Mi sono sposata tre volte e ogni volta ho cercato di essere la moglie perfetta: ora ho paura di rimanere sola al tramonto della vita.

Tre volte ho legato il mio destino al sacramento del matrimonio, e ogni volta ho dato tutto me stessa per essere una moglie esemplare—premurosa, paziente, pronta a sacrificarmi per chi amavo. Ma tre tentativi di costruire la felicità si sono trasformati in amare delusioni, e ora mi tormenta una paura: e se la vecchiaia la dovessi affrontare nel vuoto e nella solitudine?

Il mio primo marito, Luca, se ne è andato, scagliandomi in faccia parole crudeli: «Mi hai stancato». Stancato io, i nostri figli, le mie cure, i miei sforzi. «Sei noiosa», mi disse, guardandomi con disprezzo. «L’unica cosa che sai fare è cucinare la pasta». Allora credevo che la felicità di una donna consistesse proprio in quello: essere una brava massaia, una madre, un sostegno per il marito. Non capivo come trattenerlo, cosa fare per farlo restare. E così mi sono ritrovata sola—con due bambini da crescere, confusa e distrutta.

Il mio secondo marito, Matteo, è entrato nella mia vita quando ormai speravo che tutto sarebbe stato diverso. Avevo imparato dai miei errori: cercavo di essere più saggia, di chiedere meno, di perdonare di più. Ma il destino mi ha colpito ancora: i soldi non bastavano mai, ci logoravamo entrambi al lavoro, e poi mi ammalai. Niente di grave, ma abbastanza per aver bisogno di sostegno. Ed è allora che ho visto il suo vero volto. Non ha gridato, non ha fatto scenate—ha semplicemente fatto le valigie ed è scappato con un’altra. Una moglie malata, tre figli—perché mai avrebbe dovuto farsi carico di tutto questo? È svanito dalla mia vita silenziosamente come un’ombra nella notte, lasciandomi a lottare da sola.

Il mio terzo marito, Alessandro, è stata la prova più dura. Quando ci siamo incontrati in un paesino vicino a Bologna, era un uomo senza speranza—perso, senza obiettivi. L’ho letteralmente tirato fuori dall’abisso: l’ho aiutato a rimettersi in piedi, gli ho dato metà del mio stipendio, ho sostenuto i suoi sogni. L’ho trascinato avanti come un barcaiolo che tira una chiatta contro corrente, senza risparmiarmi. Lui, invece, non ha mai fatto nulla per me—nemmeno un gesto gentile, nemmeno un briciolo di gratitudine. Ma mi convincevo: l’uomo è il capofamiglia, e devo sostenerlo, anche se vuol dire portare tutto il peso sulle mie spalle. E poi, un giorno, mi ha guardato con occhi gelidi e ha pronunciato la sentenza: «Ti sei lasciata andare.
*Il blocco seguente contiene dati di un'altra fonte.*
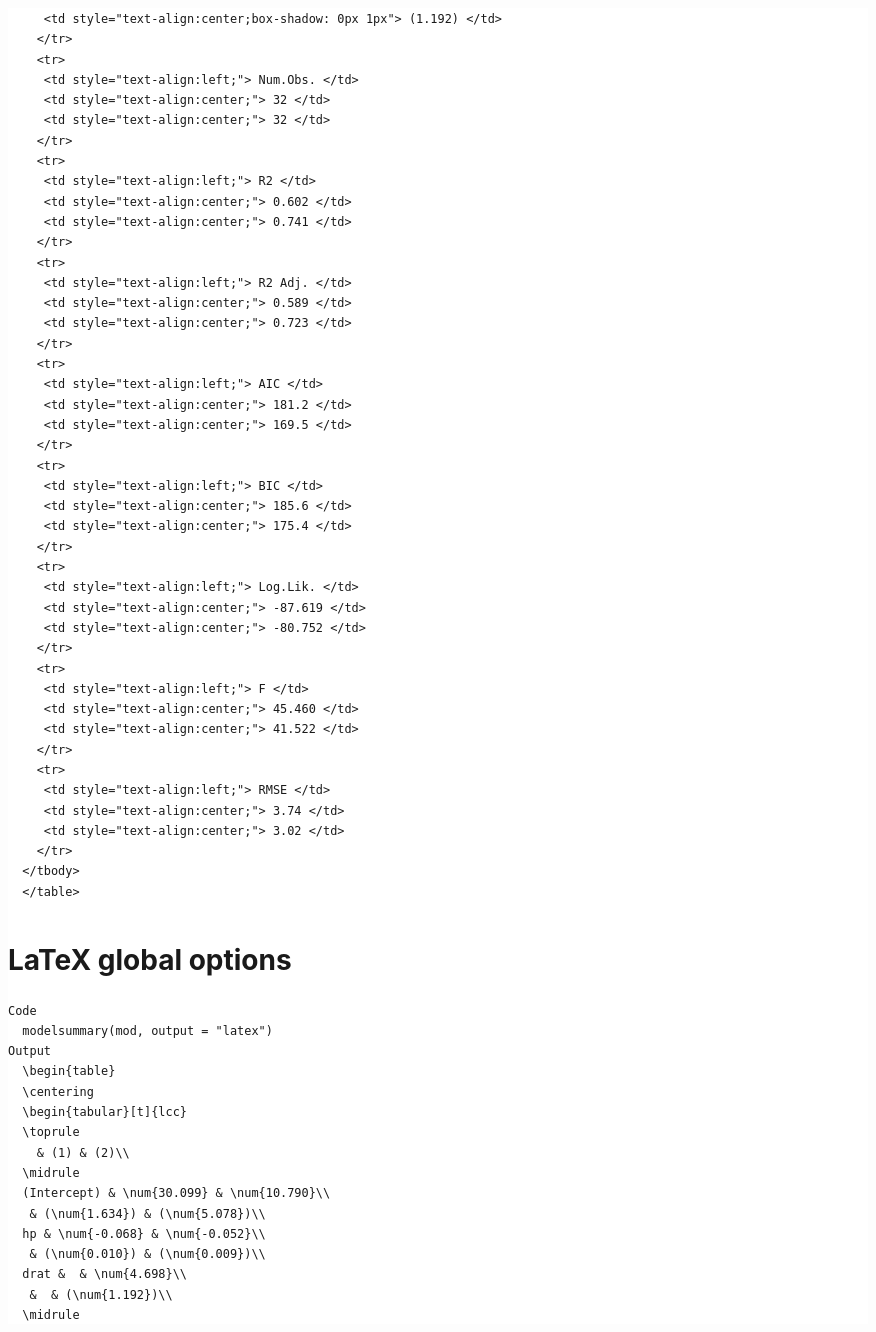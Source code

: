          <td style="text-align:center;box-shadow: 0px 1px"> (1.192) </td>
        </tr>
        <tr>
         <td style="text-align:left;"> Num.Obs. </td>
         <td style="text-align:center;"> 32 </td>
         <td style="text-align:center;"> 32 </td>
        </tr>
        <tr>
         <td style="text-align:left;"> R2 </td>
         <td style="text-align:center;"> 0.602 </td>
         <td style="text-align:center;"> 0.741 </td>
        </tr>
        <tr>
         <td style="text-align:left;"> R2 Adj. </td>
         <td style="text-align:center;"> 0.589 </td>
         <td style="text-align:center;"> 0.723 </td>
        </tr>
        <tr>
         <td style="text-align:left;"> AIC </td>
         <td style="text-align:center;"> 181.2 </td>
         <td style="text-align:center;"> 169.5 </td>
        </tr>
        <tr>
         <td style="text-align:left;"> BIC </td>
         <td style="text-align:center;"> 185.6 </td>
         <td style="text-align:center;"> 175.4 </td>
        </tr>
        <tr>
         <td style="text-align:left;"> Log.Lik. </td>
         <td style="text-align:center;"> -87.619 </td>
         <td style="text-align:center;"> -80.752 </td>
        </tr>
        <tr>
         <td style="text-align:left;"> F </td>
         <td style="text-align:center;"> 45.460 </td>
         <td style="text-align:center;"> 41.522 </td>
        </tr>
        <tr>
         <td style="text-align:left;"> RMSE </td>
         <td style="text-align:center;"> 3.74 </td>
         <td style="text-align:center;"> 3.02 </td>
        </tr>
      </tbody>
      </table>

# LaTeX global options

    Code
      modelsummary(mod, output = "latex")
    Output
      \begin{table}
      \centering
      \begin{tabular}[t]{lcc}
      \toprule
        & (1) & (2)\\
      \midrule
      (Intercept) & \num{30.099} & \num{10.790}\\
       & (\num{1.634}) & (\num{5.078})\\
      hp & \num{-0.068} & \num{-0.052}\\
       & (\num{0.010}) & (\num{0.009})\\
      drat &  & \num{4.698}\\
       &  & (\num{1.192})\\
      \midrule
Vecchia, trasandata».

Lui ha solo tre anni in meno di me, ma si considera ancora giovane, pieno di energia, mentre io sarei quasi una rovina, indegna di attenzioni. E questo lo dice l’uomo che ho mantenuto per anni, sfamato, rimesso in sella! Una rabbia bruciante mi ha divorata. Non potevo più sopportarlo: ho smesso di dargli soldi, e lui subito mi ha tacciata di avarizia, tirandomi in faccia tutti i miei «difetti», come se gli dovessi qualcosa per il resto dei miei giorni. Le sue parole mi hanno ferita come lame, ma mi hanno aperto gli occhi: non voglio più vivere per chi non mi apprezza.

E così mi trovo a un bivio, a più di quarant’anni, con il cuore in frantumi e le mani vuote. Tutti questi anni ho messo l’anima in quelle relazioni, ho dato tutto per renderle migliori, e in cambio cosa ho ottenuto? Nulla. Ho paura persino di pensare al futuro. Chi mai potrà volermi, ora? Dopotutto, le donne non più giovani non sono amate—o mi sbaglio? Questi pensieri mi logorano come un vento freddo in una notte d’autunno, e non so dove trovare risposte. Tre volte ho provato a costruire una famiglia, tre volte mi sono bruciata, e ora la paura della solitudine bussa alla mia porta sempre più forte. Ma davvero è tutto ciò che mi è destinato? Dovrò restare sola, mentre la vita mi scorre accanto?